Jailbreak was a fantastic experience. It brought my two teammates and me closer together to the point where we appreciated and understood each other’s maniacal ravings on the floor of Charles de Gaulle airport at five am on our return home. It gave us an opportunity to realise how we could recover from arguments, disputes, and general aggression resulting from travelling without any money for thirty-six hours and seeing each other’s worst sides from a very direct perspective. It forced us to act as a team and acknowledge each member’s point of view to the point where the only real opposition to group movement came in the stubborn and immature form of standing still with one’s arms crossed; and this only lasted for a very brief period of time.

I wish I could say that the team I was in managed to make it to somewhere exciting and distant. But to be honest, making it to Paris was good enough for us. Having spent a good fourteen hours in Dover, braving the pouring rain, the thrashing thunder, and lamenting the tormenting lightening, not to mention the unforgiving lorry drivers, we managed to get onto a ferry crossing the Channel. Admittedly, at this point we were considering giving up, and in a way cheated our way onto the Continent, paying a slightly reduced price to board the P&O considering their indisputable lack of tolerance to charity activism, but we did continue our efforts when we reached the other side.
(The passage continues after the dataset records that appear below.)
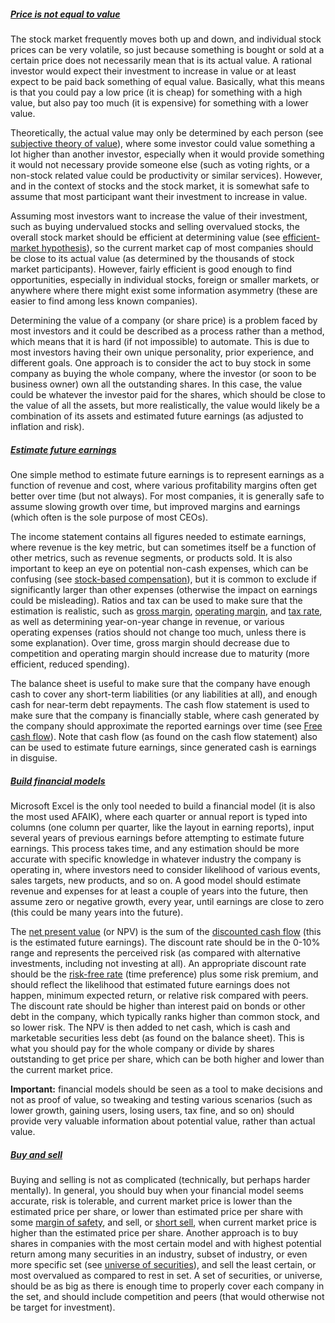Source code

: <!--
    How to invest in stocks (like-a-pro)
    Michael Sjöberg
    May 16, 2020
-->

##### <a name="1" class="anchor"></a> [Price is not equal to value](#1)

The stock market frequently moves both up and down, and individual stock prices can be very volatile, so just because something is bought or sold at a certain price does not necessarily mean that is its actual value. A rational investor would expect their investment to increase in value or at least expect to be paid back something of equal value. Basically, what this means is that you could pay a low price (it is cheap) for something with a high value, but also pay too much (it is expensive) for something with a lower value.

Theoretically, the actual value may only be determined by each person (see [subjective theory of value](https://en.wikipedia.org/wiki/Subjective_theory_of_value)), where some investor could value something a lot higher than another investor, especially when it would provide something it would not necessary provide someone else (such as voting rights, or a non-stock related value could be productivity or similar services). However, and in the context of stocks and the stock market, it is somewhat safe to assume that most participant want their investment to increase in value.

Assuming most investors want to increase the value of their investment, such as buying undervalued stocks and selling overvalued stocks, the overall stock market should be efficient at determining value (see [efficient-market hypothesis](https://en.wikipedia.org/wiki/Efficient-market_hypothesis)), so the current market cap of most companies should be close to its actual value (as determined by the thousands of stock market participants). However, fairly efficient is good enough to find opportunities, especially in individual stocks, foreign or smaller markets, or anywhere where there might exist some information asymmetry (these are easier to find among less known companies).

Determining the value of a company (or share price) is a problem faced by most investors and it could be described as a process rather than a method, which means that it is hard (if not impossible) to automate. This is due to most investors having their own unique personality, prior experience, and different goals. One approach is to consider the act to buy stock in some company as buying the whole company, where the investor (or soon to be business owner) own all the outstanding shares. In this case, the value could be whatever the investor paid for the shares, which should be close to the value of all the assets, but more realistically, the value would likely be a combination of its assets and estimated future earnings (as adjusted to inflation and risk).

##### <a name="2" class="anchor"></a> [Estimate future earnings](#2)

One simple method to estimate future earnings is to represent earnings as a function of revenue and cost, where various profitability margins often get better over time (but not always). For most companies, it is generally safe to assume slowing growth over time, but improved margins and earnings (which often is the sole purpose of most CEOs).

The income statement contains all figures needed to estimate earnings, where revenue is the key metric, but can sometimes itself be a function of other metrics, such as revenue segments, or products sold. It is also important to keep an eye on potential non-cash expenses, which can be confusing (see [stock-based compensation](https://en.wikipedia.org/wiki/Employee_stock_option)), but it is common to exclude if significantly larger than other expenses (otherwise the impact on earnings could be misleading). Ratios and tax can be used to make sure that the estimation is realistic, such as [gross margin](https://en.wikipedia.org/wiki/Gross_margin), [operating margin](https://en.wikipedia.org/wiki/Operating_margin), and [tax rate](https://en.wikipedia.org/wiki/Tax_rate), as well as determining year-on-year change in revenue, or various operating expenses (ratios should not change too much, unless there is some explanation). Over time, gross margin should decrease due to competition and operating margin should increase due to maturity (more efficient, reduced spending).

The balance sheet is useful to make sure that the company have enough cash to cover any short-term liabilities (or any liabilities at all), and enough cash for near-term debt repayments. The cash flow statement is used to make sure that the company is financially stable, where cash generated by the company should approximate the reported earnings over time (see [Free cash flow](https://en.wikipedia.org/wiki/Free_cash_flow)). Note that cash flow (as found on the cash flow statement) also can be used to estimate future earnings, since generated cash is earnings in disguise.

##### <a name="3" class="anchor"></a> [Build financial models](#3)

Microsoft Excel is the only tool needed to build a financial model (it is also the most used AFAIK), where each quarter or annual report is typed into columns (one column per quarter, like the layout in earning reports), input several years of previous earnings before attempting to estimate future earnings. This process takes time, and any estimation should be more accurate with specific knowledge in whatever industry the company is operating in, where investors need to consider likelihood of various events, sales targets, new products, and so on. A good model should estimate revenue and expenses for at least a couple of years into the future, then assume zero or negative growth, every year, until earnings are close to zero (this could be many years into the future).

The [net present value](https://en.wikipedia.org/wiki/Net_present_value) (or NPV) is the sum of the [discounted cash flow](https://en.wikipedia.org/wiki/Discounted_cash_flow) (this is the estimated future earnings). The discount rate should be in the 0-10% range and represents the perceived risk (as compared with alternative investments, including not investing at all). An appropriate discount rate should be the [risk-free rate](https://en.wikipedia.org/wiki/Risk-free_interest_rate) (time preference) plus some risk premium, and should reflect the likelihood that estimated future earnings does not happen, minimum expected return, or relative risk compared with peers. The discount rate should be higher than interest paid on bonds or other debt in the company, which typically ranks higher than common stock, and so lower risk. The NPV is then added to net cash, which is cash and marketable securities less debt (as found on the balance sheet). This is what you should pay for the whole company or divide by shares outstanding to get price per share, which can be both higher and lower than the current market price.

**Important:** financial models should be seen as a tool to make decisions and not as proof of value, so tweaking and testing various scenarios (such as lower growth, gaining users, losing users, tax fine, and so on) should provide very valuable information about potential value, rather than actual value.

##### <a name="4" class="anchor"></a> [Buy and sell](#4)

Buying and selling is not as complicated (technically, but perhaps harder mentally). In general, you should buy when your financial model seems accurate, risk is tolerable, and current market price is lower than the estimated price per share, or lower than estimated price per share with some [margin of safety](https://en.wikipedia.org/wiki/Margin_of_safety_(financial)), and sell, or [short sell](https://en.wikipedia.org/wiki/Short_(finance)), when current market price is higher than the estimated price per share. Another approach is to buy shares in companies with the most certain model and with highest potential return among many securities in an industry, subset of industry, or even more specific set (see [universe of securities](https://www.investopedia.com/terms/u/universeofsecurities.asp)), and sell the least certain, or most overvalued as compared to rest in set. A set of securities, or universe, should be as big as there is enough time to properly cover each company in the set, and should include competition and peers (that would otherwise not be target for investment).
Moving quickly from the ferry-port in Calais, a desolate industrial coastal nightmare verging on foreign absorption given the excessive number of British named pubs and cafés, we skipped our way to the train station where we, illegally, hopped on a train heading down to Boulogne-sur-Mer. On the train while chatting to a student in my limited GCSE level French, the guard appeared in the aisle asking for tickets. After he made several attempts to blackmail us and insulted my French, we convinced him to let us stay on the train until Boulogne. Not wanting to risk getting caught again and next time being fined something amounting to one-hundred and forty euros a piece, we asked at the ticket booth in the station if there was any chance we could get a free ride down to Paris only to be answered with a firm and resilient, ‘non.’

Realising the pointless nature of our request we were determined to get a hitch, so, throwing our rucksacks on our backs and bolstering our makeshift ‘Paris, s’ il vous plait’ signs, we threw ourselves into action and trekked a good four miles to the outskirts of the city and onto the motorway. Making our way down to the service station, where this article begins, we got lucky, having satisfied a prolonged hunger in the local ‘Mac D’s’, and were given a lift by a friendly doctor who spoke not even a single word of English. I decided to attempt a conversation with the man about the French countryside, comparing and contrasting it with that of England claiming France to be majestic and incandescent in its unparalleled beauty and romantic but rustic ambience, or at least, that’s what I think I said. This was followed by me frantically pointing things out as we passed them which has led me to the belief that Kerouac’s greatest fear in ‘On The Road’ of lacking the ability to talk is one of the most difficult points of hitchhiking. Other memorable moments included being dragged out of a hotel room screaming; going completely insane after having not slept a wink in the airport; and circling and crossing out celebrities faces in a Heat magazine in accordance with who I liked and did not.

All in all it was a fantastic trip and has spurred on my desire to do more hitchhiking in the future, such as the Morocco Hitch during Easter – and even possibly more over the summer in an attempt to travel for free to and around Africa. While many people will drive past you leaving you standing in the pouring rain, a lonesome few good natured drivers will most certainly give you a lift if you wait for long enough. Patience is the key to most things in life, and is one of the most important attributes necessary for enjoying hitching. Without it, you will hate the experience, and with it you learn to cherish and in many ways hunger for it like I now do.